Requirement:
Among the lines below, copy each one in which "especial" appears.

- Opening Delimiter -

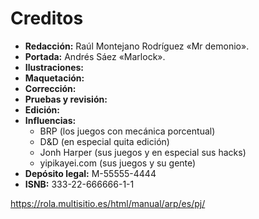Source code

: 
Creditos
========

* **Redacción:** Raúl Montejano Rodríguez «Mr demonio».  
* **Portada:** Andrés Sáez «Marlock».  
* **Ilustraciones:**  
* **Maquetación:**  
* **Corrección:**  
* **Pruebas y revisión:**  
* **Edición:**  
* **Influencias:**
	* BRP (los juegos con mecánica porcentual)
	* D&D (en especial quita edición)
	* Jonh Harper (sus juegos y en especial sus hacks)
	* yipikayei.com  (sus juegos y su gente)
* **Depósito legal:** M-55555-4444  
* **ISNB:** 333-22-666666-1-1

https://rola.multisitio.es/html/manual/arp/es/pj/

<span data-content="center-xy" data-h1="off" data-index="off"></span>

- Closing Delimiter -

Answer space:
	* D&D (en especial quita edición)
	* Jonh Harper (sus juegos y en especial sus hacks)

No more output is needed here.